> **What to produce**
Starting at the line below holding "- **Dynamic Styling**: Runtime" and stopping at the line holding "### New Features", print every line exactly, both ends included, and leave the rest out.

> **Material to process**
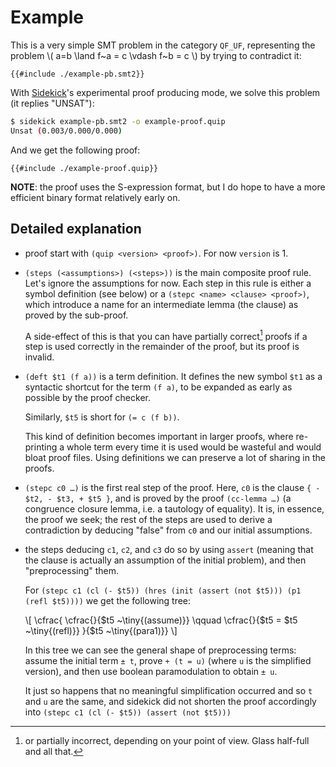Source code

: # Example

This is a very simple SMT problem in the category `QF_UF`, representing
the problem \\( a=b \land f~a = c \vdash f~b = c \\) by trying to contradict it:

```smtlib2
{{#include ./example-pb.smt2}}
```

With [Sidekick](https://github.com/c-cube/sidekick)'s experimental
proof producing mode, we solve this problem (it replies "UNSAT"):

```sh
$ sidekick example-pb.smt2 -o example-proof.quip
Unsat (0.003/0.000/0.000)
```

And we get the following proof:

```sexp
{{#include ./example-proof.quip}}
```
**NOTE**: the proof uses the S-expression format, but I do hope to have a
more efficient binary format relatively early on.

## Detailed explanation

- proof start with `(quip <version> <proof>)`. For now `version` is 1.

- `(steps (<assumptions>) (<steps>))` is the main composite proof rule.
  Let's ignore the assumptions for now. Each step in this rule
  is either a symbol definition (see below) or a `(stepc <name> <clause> <proof>)`,
  which introduce a name for an intermediate lemma (the clause)
  as proved by the sub-proof.

  A side-effect of this is that you can have partially correct[^1] proofs
  if a step is used correctly in the remainder of the proof, but its proof is
  invalid.

- `(deft $t1 (f a))` is a term definition.
  It defines the new symbol `$t1` as a syntactic shortcut for
  the term `(f a)`, to be expanded as early as possible by the proof checker.

  Similarly, `$t5` is short for `(= c (f b))`.

  This kind of definition becomes important in larger proofs, where re-printing
  a whole term every time it is used would be wasteful and would bloat proof
  files. Using definitions we can preserve a lot of sharing in the proofs.

- `(stepc c0 …)` is the first real step of the proof.
  Here, `c0` is the clause `{ - $t2, - $t3, + $t5 }`,
  and is proved by the proof `(cc-lemma …)` (a congruence closure lemma,
  i.e. a tautology of equality). It is, in essence, the proof we seek;
  the rest of the steps are used to derive a contradiction by
  deducing "false" from `c0` and our
  initial assumptions.

- the steps deducing `c1`, `c2`, and `c3` do so by using `assert`
  (meaning that the clause is actually an assumption of the initial problem),
  and then "preprocessing" them.

  For `(stepc c1 (cl (- $t5))
    (hres (init (assert (not $t5))) (p1 (refl $t5))))` we get the following
    tree:

  \\[
    \cfrac{
      \cfrac{}{$t5 ~\tiny{(assume)}} \qquad
      \cfrac{}{$t5 = $t5  ~\tiny{(refl)}}
      }{$t5  ~\tiny{(para1)}}
  \\]

  In this tree we can see the general shape of preprocessing terms: assume the
  initial term `± t`, prove `+ (t = u)` (where `u` is the simplified version),
  and then use boolean paramodulation to obtain `± u`.

  It just so happens
  that no meaningful simplification occurred and so `t` and `u` are the same,
  and sidekick did not shorten the proof accordingly into
  `(stepc c1 (cl (- $t5)) (assert (not $t5)))`


[^1]: or partially incorrect, depending on your point of view. Glass half-full
  and all that.
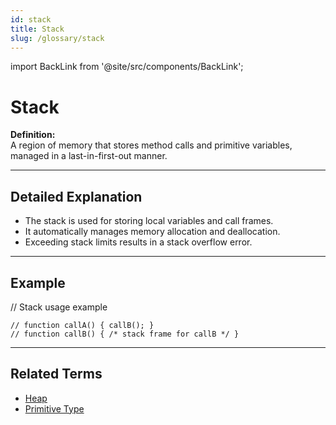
 ```yaml
---
id: stack
title: Stack
slug: /glossary/stack
---
```

import BackLink from '@site/src/components/BackLink';

# Stack

**Definition:**  
A region of memory that stores method calls and primitive variables, managed in a last-in-first-out manner.

---

## Detailed Explanation
- The stack is used for storing local variables and call frames.
- It automatically manages memory allocation and deallocation.
- Exceeding stack limits results in a stack overflow error.

---

## Example

// Stack usage example
```
// function callA() { callB(); }
// function callB() { /* stack frame for callB */ }
```
---

## Related Terms
- [Heap](/glossary/heap)
- [Primitive Type](/glossary/primitive-type)

<BackLink />
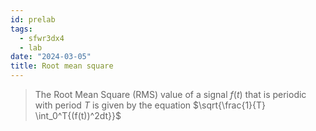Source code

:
```yaml
---
id: prelab
tags:
  - sfwr3dx4
  - lab
date: "2024-03-05"
title: Root mean square
---
```


> The Root Mean Square (RMS) value of a signal $f(t)$ that is periodic with period $T$ is given by the equation $\sqrt{\frac{1}{T} \int_0^T{(f(t))^2dt}}$
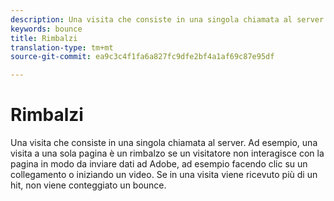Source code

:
 ```yaml
---
description: Una visita che consiste in una singola chiamata al server. Ad esempio, una visita a una singola pagina è un rimbalzo se un visitatore non interagisce con la pagina in modo da inviare dati ad Adobe, ad esempio facendo clic su un collegamento o iniziando un video. Se in una visita viene ricevuto più di un hit, non viene conteggiato un bounce.
keywords: bounce
title: Rimbalzi
translation-type: tm+mt
source-git-commit: ea9c3c4f1fa6a827fc9dfe2bf4a1af69c87e95df

---
```



# Rimbalzi

Una visita che consiste in una singola chiamata al server. Ad esempio, una visita a una sola pagina è un rimbalzo se un visitatore non interagisce con la pagina in modo da inviare dati ad Adobe, ad esempio facendo clic su un collegamento o iniziando un video. Se in una visita viene ricevuto più di un hit, non viene conteggiato un bounce.

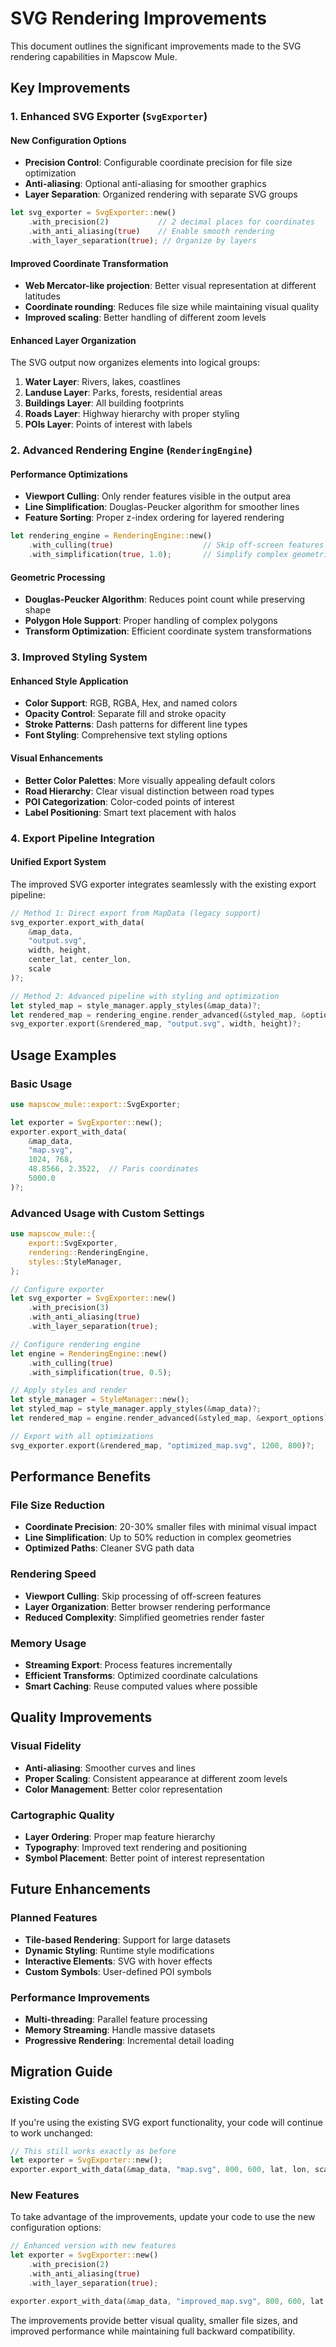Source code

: # SVG Rendering Improvements

This document outlines the significant improvements made to the SVG rendering capabilities in Mapscow Mule.

## Key Improvements

### 1. Enhanced SVG Exporter (`SvgExporter`)

#### New Configuration Options
- **Precision Control**: Configurable coordinate precision for file size optimization
- **Anti-aliasing**: Optional anti-aliasing for smoother graphics
- **Layer Separation**: Organized rendering with separate SVG groups

```rust
let svg_exporter = SvgExporter::new()
    .with_precision(2)           // 2 decimal places for coordinates
    .with_anti_aliasing(true)    // Enable smooth rendering
    .with_layer_separation(true); // Organize by layers
```

#### Improved Coordinate Transformation
- **Web Mercator-like projection**: Better visual representation at different latitudes
- **Coordinate rounding**: Reduces file size while maintaining visual quality
- **Improved scaling**: Better handling of different zoom levels

#### Enhanced Layer Organization
The SVG output now organizes elements into logical groups:

1. **Water Layer**: Rivers, lakes, coastlines
2. **Landuse Layer**: Parks, forests, residential areas
3. **Buildings Layer**: All building footprints
4. **Roads Layer**: Highway hierarchy with proper styling
5. **POIs Layer**: Points of interest with labels

### 2. Advanced Rendering Engine (`RenderingEngine`)

#### Performance Optimizations
- **Viewport Culling**: Only render features visible in the output area
- **Line Simplification**: Douglas-Peucker algorithm for smoother lines
- **Feature Sorting**: Proper z-index ordering for layered rendering

```rust
let rendering_engine = RenderingEngine::new()
    .with_culling(true)                    // Skip off-screen features
    .with_simplification(true, 1.0);       // Simplify complex geometries
```

#### Geometric Processing
- **Douglas-Peucker Algorithm**: Reduces point count while preserving shape
- **Polygon Hole Support**: Proper handling of complex polygons
- **Transform Optimization**: Efficient coordinate system transformations

### 3. Improved Styling System

#### Enhanced Style Application
- **Color Support**: RGB, RGBA, Hex, and named colors
- **Opacity Control**: Separate fill and stroke opacity
- **Stroke Patterns**: Dash patterns for different line types
- **Font Styling**: Comprehensive text styling options

#### Visual Enhancements
- **Better Color Palettes**: More visually appealing default colors
- **Road Hierarchy**: Clear visual distinction between road types
- **POI Categorization**: Color-coded points of interest
- **Label Positioning**: Smart text placement with halos

### 4. Export Pipeline Integration

#### Unified Export System
The improved SVG exporter integrates seamlessly with the existing export pipeline:

```rust
// Method 1: Direct export from MapData (legacy support)
svg_exporter.export_with_data(
    &map_data,
    "output.svg",
    width, height,
    center_lat, center_lon,
    scale
)?;

// Method 2: Advanced pipeline with styling and optimization
let styled_map = style_manager.apply_styles(&map_data)?;
let rendered_map = rendering_engine.render_advanced(&styled_map, &options)?;
svg_exporter.export(&rendered_map, "output.svg", width, height)?;
```

## Usage Examples

### Basic Usage

```rust
use mapscow_mule::export::SvgExporter;

let exporter = SvgExporter::new();
exporter.export_with_data(
    &map_data,
    "map.svg",
    1024, 768,
    48.8566, 2.3522,  // Paris coordinates
    5000.0
)?;
```

### Advanced Usage with Custom Settings

```rust
use mapscow_mule::{
    export::SvgExporter,
    rendering::RenderingEngine,
    styles::StyleManager,
};

// Configure exporter
let svg_exporter = SvgExporter::new()
    .with_precision(3)
    .with_anti_aliasing(true)
    .with_layer_separation(true);

// Configure rendering engine
let engine = RenderingEngine::new()
    .with_culling(true)
    .with_simplification(true, 0.5);

// Apply styles and render
let style_manager = StyleManager::new();
let styled_map = style_manager.apply_styles(&map_data)?;
let rendered_map = engine.render_advanced(&styled_map, &export_options)?;

// Export with all optimizations
svg_exporter.export(&rendered_map, "optimized_map.svg", 1200, 800)?;
```

## Performance Benefits

### File Size Reduction
- **Coordinate Precision**: 20-30% smaller files with minimal visual impact
- **Line Simplification**: Up to 50% reduction in complex geometries
- **Optimized Paths**: Cleaner SVG path data

### Rendering Speed
- **Viewport Culling**: Skip processing of off-screen features
- **Layer Organization**: Better browser rendering performance
- **Reduced Complexity**: Simplified geometries render faster

### Memory Usage
- **Streaming Export**: Process features incrementally
- **Efficient Transforms**: Optimized coordinate calculations
- **Smart Caching**: Reuse computed values where possible

## Quality Improvements

### Visual Fidelity
- **Anti-aliasing**: Smoother curves and lines
- **Proper Scaling**: Consistent appearance at different zoom levels
- **Color Management**: Better color representation

### Cartographic Quality
- **Layer Ordering**: Proper map feature hierarchy
- **Typography**: Improved text rendering and positioning
- **Symbol Placement**: Better point of interest representation

## Future Enhancements

### Planned Features
- **Tile-based Rendering**: Support for large datasets
- **Dynamic Styling**: Runtime style modifications
- **Interactive Elements**: SVG with hover effects
- **Custom Symbols**: User-defined POI symbols

### Performance Improvements
- **Multi-threading**: Parallel feature processing
- **Memory Streaming**: Handle massive datasets
- **Progressive Rendering**: Incremental detail loading

## Migration Guide

### Existing Code
If you're using the existing SVG export functionality, your code will continue to work unchanged:

```rust
// This still works exactly as before
let exporter = SvgExporter::new();
exporter.export_with_data(&map_data, "map.svg", 800, 600, lat, lon, scale)?;
```

### New Features
To take advantage of the improvements, update your code to use the new configuration options:

```rust
// Enhanced version with new features
let exporter = SvgExporter::new()
    .with_precision(2)
    .with_anti_aliasing(true)
    .with_layer_separation(true);

exporter.export_with_data(&map_data, "improved_map.svg", 800, 600, lat, lon, scale)?;
```

The improvements provide better visual quality, smaller file sizes, and improved performance while maintaining full backward compatibility.
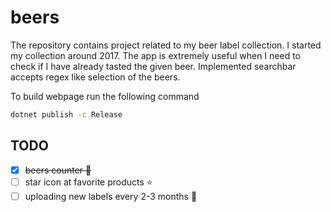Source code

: # beers

The repository contains project related to my beer label collection.
I started my collection around 2017.
The app is extremely useful when I need to check if I have already tasted the given beer.
Implemented searchbar accepts regex like selection of the beers.

To build webpage run the following command

```bash
dotnet publish -c Release
```

## TODO

- [X] ~~beers counter 🔢~~
- [ ] star icon at favorite products ⭐
- [ ] uploading new labels every 2-3 months 🍻
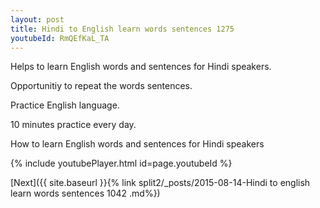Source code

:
 ```yaml
---
layout: post
title: Hindi to English learn words sentences 1275 
youtubeId: RmQEfKaL_TA
---
```

 
 
Helps to learn English words and sentences for Hindi speakers.

Opportunitiy to repeat the words sentences. 

Practice English language. 
 
10 minutes practice every day. 
 
How to learn English words and sentences for Hindi speakers 
 
{% include youtubePlayer.html id=page.youtubeId %}
 
 
[Next]({{ site.baseurl }}{% link  split2/_posts/2015-08-14-Hindi to english learn words sentences 1042 .md%})
 
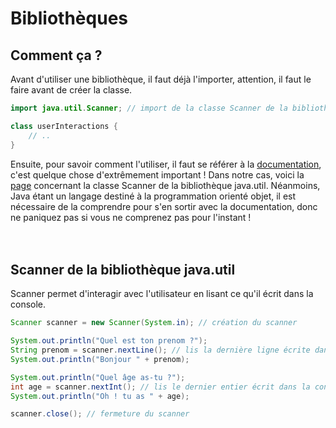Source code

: # **Bibliothèques**

## **Comment ça ?**

Avant d'utiliser une bibliothèque, il faut déjà l'importer, attention, il faut le faire avant de créer la classe.
```java
import java.util.Scanner; // import de la classe Scanner de la bibliothèque java.util

class userInteractions {
	// ..
}
```

Ensuite, pour savoir comment l'utiliser, il faut se référer à la [documentation](https://docs.oracle.com/javase/8/docs/api/index.html), c'est quelque chose d'extrêmement important ! Dans notre cas, voici la [page](https://docs.oracle.com/javase/8/docs/api/java/util/Scanner.html) concernant la classe Scanner de la bibliothèque java.util. Néanmoins, Java étant un langage destiné à la programmation orienté objet, il est nécessaire de la comprendre pour s'en sortir avec la documentation, donc ne paniquez pas si vous ne comprenez pas pour l'instant !
<br><br><br>



## **Scanner de la bibliothèque java.util**

Scanner permet d'interagir avec l'utilisateur en lisant ce qu'il écrit dans la console.
```java
Scanner scanner = new Scanner(System.in); // création du scanner

System.out.println("Quel est ton prenom ?");
String prenom = scanner.nextLine(); // lis la dernière ligne écrite dans la console
System.out.println("Bonjour " + prenom);

System.out.println("Quel âge as-tu ?");
int age = scanner.nextInt(); // lis le dernier entier écrit dans la console
System.out.println("Oh ! tu as " + age);

scanner.close(); // fermeture du scanner
```
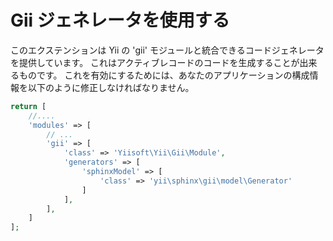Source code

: Gii ジェネレータを使用する
==========================

このエクステンションは Yii の 'gii' モジュールと統合できるコードジェネレータを提供しています。
これはアクティブレコードのコードを生成することが出来るものです。
これを有効にするためには、あなたのアプリケーションの構成情報を以下のように修正しなければなりません。

```php
return [
    //....
    'modules' => [
        // ...
        'gii' => [
            'class' => 'Yiisoft\Yii\Gii\Module',
            'generators' => [
                'sphinxModel' => [
                    'class' => 'yii\sphinx\gii\model\Generator'
                ]
            ],
        ],
    ]
];
```
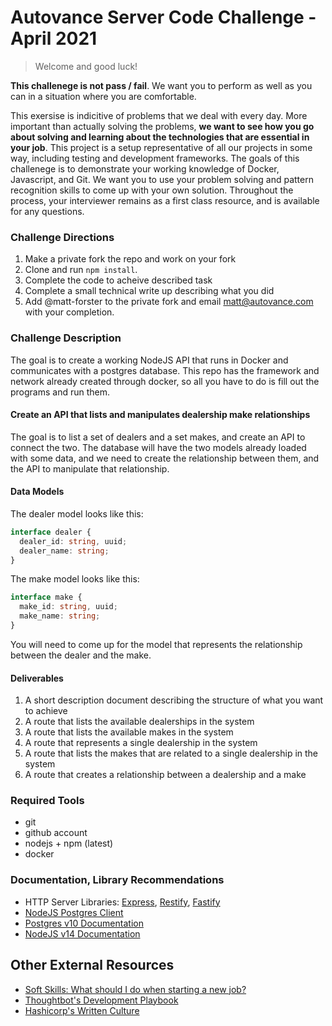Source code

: # Autovance Server Code Challenge - April 2021

> Welcome and good luck!

**This challenege is not pass / fail**. We want you to perform as well as you can in a situation where you are comfortable.

This exersise is indicitive of problems that we deal with every day. More important than actually solving the problems, **we want to see how you go about solving and learning about the technologies that are essential in your job**. This project is a setup representative of all our projects in some way, including testing and development frameworks.
The goals of this challenege is to demonstrate your working knowledge of Docker, Javascript, and Git. We want you to use your problem solving and pattern recognition skills to come up with your own solution. Throughout the process, your interviewer remains as a first class resource, and is available for any questions.

### Challenge Directions

1.  Make a private fork the repo and work on your fork
1.  Clone and run `npm install`.
1.  Complete the code to acheive described task
1.  Complete a small technical write up describing what you did
1.  Add @matt-forster to the private fork and email matt@autovance.com with your completion.

### Challenge Description

The goal is to create a working NodeJS API that runs in Docker and communicates with a postgres database. This repo has the framework and network already created through docker, so all you have to do is fill out the programs and run them. 

#### Create an API that lists and manipulates dealership make relationships

The goal is to list a set of dealers and a set makes, and create an API to connect the two. The database will have the two models already loaded with some data, and we need to create the relationship between them, and the API to manipulate that relationship.

#### Data Models

The dealer model looks like this:

```typescript
interface dealer {
  dealer_id: string, uuid;
  dealer_name: string;
}
```

The make model looks like this:

```typescript
interface make {
  make_id: string, uuid;
  make_name: string;
}
```

You will need to come up for the model that represents the relationship between the dealer and the make.

#### Deliverables

1. A short description document describing the structure of what you want to achieve
1. A route that lists the available dealerships in the system
1. A route that lists the available makes in the system
1. A route that represents a single dealership in the system
1. A route that lists the makes that are related to a single dealership in the system
1. A route that creates a relationship between a dealership and a make

### Required Tools

*   git
*   github account
*   nodejs + npm (latest)
*   docker

### Documentation, Library Recommendations

* HTTP Server Libraries: [Express](http://expressjs.com/), [Restify](http://restify.com/), [Fastify](https://www.fastify.io/)
* [NodeJS Postgres Client](https://github.com/brianc/node-postgres) 
* [Postgres v10 Documentation](https://www.postgresql.org/docs/10/index.html)
* [NodeJS v14 Documentation](https://nodejs.org/dist/latest-v14.x/docs/api/)

## Other External Resources

*   [Soft Skills: What should I do when starting a new job?](https://overcast.fm/+GM9ovAPgE)
*   [Thoughtbot's Development Playbook](https://thoughtbot.com/playbook)
*   [Hashicorp's Written Culture](https://works.hashicorp.com/articles/writing-practices-and-culture)
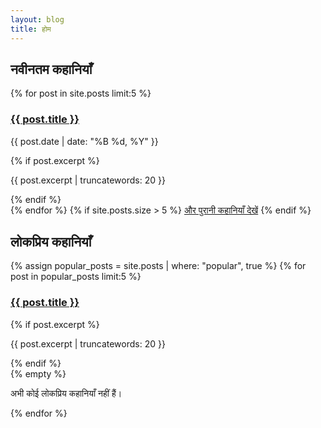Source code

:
 ```yaml
---
layout: blog
title: होम
---
```


<section>
  <h2 class="section-title">नवीनतम कहानियाँ</h2>
  <div class="post-list">
    {% for post in site.posts limit:5 %}
      <div class="post-item">
        <a href="{{ post.url | relative_url }}">
          <h3>{{ post.title }}</h3>
        </a>
        <p class="post-meta">{{ post.date | date: "%B %d, %Y" }}</p>
        {% if post.excerpt %}
          <p>{{ post.excerpt | truncatewords: 20 }}</p>
        {% endif %}
      </div>
    {% endfor %}
    {% if site.posts.size > 5 %}
      <a href="/blog/">और पुरानी कहानियाँ देखें</a>
    {% endif %}
  </div>
</section>

<section>
  <h2 class="section-title">लोकप्रिय कहानियाँ</h2>
  <div class="post-list">
    {% assign popular_posts = site.posts | where: "popular", true %}
    {% for post in popular_posts limit:5 %}
      <div class="post-item">
        <a href="{{ post.url | relative_url }}">
          <h3>{{ post.title }}</h3>
        </a>
        {% if post.excerpt %}
          <p>{{ post.excerpt | truncatewords: 20 }}</p>
        {% endif %}
      </div>
    {% empty %}
      <p>अभी कोई लोकप्रिय कहानियाँ नहीं हैं।</p>
    {% endfor %}
  </div>
</section>
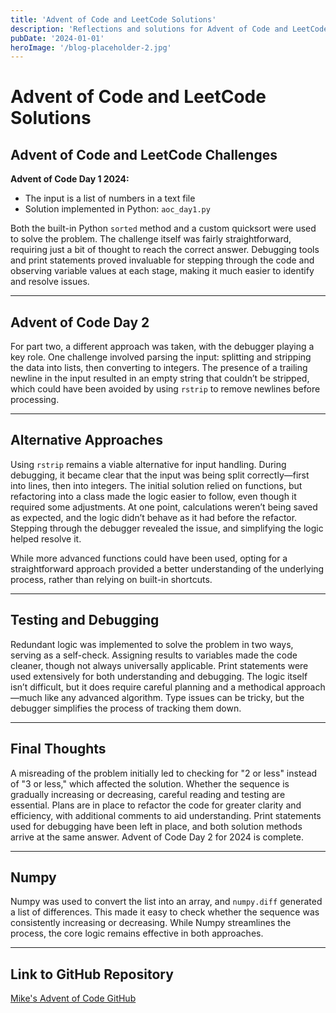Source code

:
 ```yaml
---
title: 'Advent of Code and LeetCode Solutions'
description: 'Reflections and solutions for Advent of Code and LeetCode challenges, including debugging tips and code structure.'
pubDate: '2024-01-01'
heroImage: '/blog-placeholder-2.jpg'
---
```


# Advent of Code and LeetCode Solutions

## Advent of Code and LeetCode Challenges

**Advent of Code Day 1 2024:**  
- The input is a list of numbers in a text file  
- Solution implemented in Python: `aoc_day1.py`

Both the built-in Python `sorted` method and a custom quicksort were used to solve the problem. The challenge itself was fairly straightforward, requiring just a bit of thought to reach the correct answer. Debugging tools and print statements proved invaluable for stepping through the code and observing variable values at each stage, making it much easier to identify and resolve issues.

---

## Advent of Code Day 2

For part two, a different approach was taken, with the debugger playing a key role. One challenge involved parsing the input: splitting and stripping the data into lists, then converting to integers. The presence of a trailing newline in the input resulted in an empty string that couldn’t be stripped, which could have been avoided by using `rstrip` to remove newlines before processing.

---

## Alternative Approaches

Using `rstrip` remains a viable alternative for input handling. During debugging, it became clear that the input was being split correctly—first into lines, then into integers. The initial solution relied on functions, but refactoring into a class made the logic easier to follow, even though it required some adjustments. At one point, calculations weren’t being saved as expected, and the logic didn’t behave as it had before the refactor. Stepping through the debugger revealed the issue, and simplifying the logic helped resolve it.

While more advanced functions could have been used, opting for a straightforward approach provided a better understanding of the underlying process, rather than relying on built-in shortcuts.

---

## Testing and Debugging

Redundant logic was implemented to solve the problem in two ways, serving as a self-check. Assigning results to variables made the code cleaner, though not always universally applicable. Print statements were used extensively for both understanding and debugging. The logic itself isn’t difficult, but it does require careful planning and a methodical approach—much like any advanced algorithm. Type issues can be tricky, but the debugger simplifies the process of tracking them down.

---

## Final Thoughts

A misreading of the problem initially led to checking for "2 or less" instead of "3 or less," which affected the solution. Whether the sequence is gradually increasing or decreasing, careful reading and testing are essential. Plans are in place to refactor the code for greater clarity and efficiency, with additional comments to aid understanding. Print statements used for debugging have been left in place, and both solution methods arrive at the same answer. Advent of Code Day 2 for 2024 is complete.

---

## Numpy

Numpy was used to convert the list into an array, and `numpy.diff` generated a list of differences. This made it easy to check whether the sequence was consistently increasing or decreasing. While Numpy streamlines the process, the core logic remains effective in both approaches.

---

## Link to GitHub Repository

[Mike's Advent of Code GitHub](https://github.com/MikePfunk28/advent_of_code)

> **Answer for this exercise**
- **Dynamic Styling**: Runtime style modifications
- **Interactive Elements**: SVG with hover effects
- **Custom Symbols**: User-defined POI symbols

### Performance Improvements
- **Multi-threading**: Parallel feature processing
- **Memory Streaming**: Handle massive datasets
- **Progressive Rendering**: Incremental detail loading

## Migration Guide

### Existing Code
If you're using the existing SVG export functionality, your code will continue to work unchanged:

```rust
// This still works exactly as before
let exporter = SvgExporter::new();
exporter.export_with_data(&map_data, "map.svg", 800, 600, lat, lon, scale)?;
```

### New Features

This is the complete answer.